*Assigned task:*
Return all lines below containing the word "items".

*Entries taken from a collection:*
┌────────
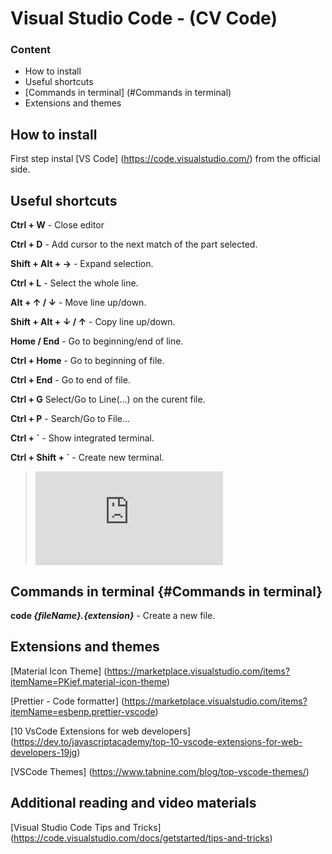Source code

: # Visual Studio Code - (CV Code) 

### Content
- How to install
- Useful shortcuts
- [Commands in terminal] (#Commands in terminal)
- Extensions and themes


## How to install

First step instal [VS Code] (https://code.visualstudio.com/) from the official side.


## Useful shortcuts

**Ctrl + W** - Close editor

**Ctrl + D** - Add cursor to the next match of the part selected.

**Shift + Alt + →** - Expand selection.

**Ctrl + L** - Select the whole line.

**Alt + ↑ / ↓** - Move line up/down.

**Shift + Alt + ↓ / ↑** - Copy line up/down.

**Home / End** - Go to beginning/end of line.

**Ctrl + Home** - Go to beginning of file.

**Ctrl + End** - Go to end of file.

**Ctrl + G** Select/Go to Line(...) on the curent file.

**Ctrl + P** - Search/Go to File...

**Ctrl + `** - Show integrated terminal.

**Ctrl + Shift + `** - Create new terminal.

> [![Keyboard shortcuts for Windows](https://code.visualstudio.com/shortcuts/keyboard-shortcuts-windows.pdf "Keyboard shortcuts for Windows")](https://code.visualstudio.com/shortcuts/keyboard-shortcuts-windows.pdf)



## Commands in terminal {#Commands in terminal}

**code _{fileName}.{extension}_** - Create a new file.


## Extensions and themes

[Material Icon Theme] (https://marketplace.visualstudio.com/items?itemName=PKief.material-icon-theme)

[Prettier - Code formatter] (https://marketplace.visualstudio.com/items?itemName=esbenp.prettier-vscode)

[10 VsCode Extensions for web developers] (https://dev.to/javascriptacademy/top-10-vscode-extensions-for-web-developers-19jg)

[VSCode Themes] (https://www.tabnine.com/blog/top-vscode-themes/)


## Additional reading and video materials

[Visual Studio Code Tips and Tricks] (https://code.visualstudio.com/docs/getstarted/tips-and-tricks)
└────────
*Answer to the problem:*
[Material Icon Theme] (https://marketplace.visualstudio.com/items?itemName=PKief.material-icon-theme)
[Prettier - Code formatter] (https://marketplace.visualstudio.com/items?itemName=esbenp.prettier-vscode)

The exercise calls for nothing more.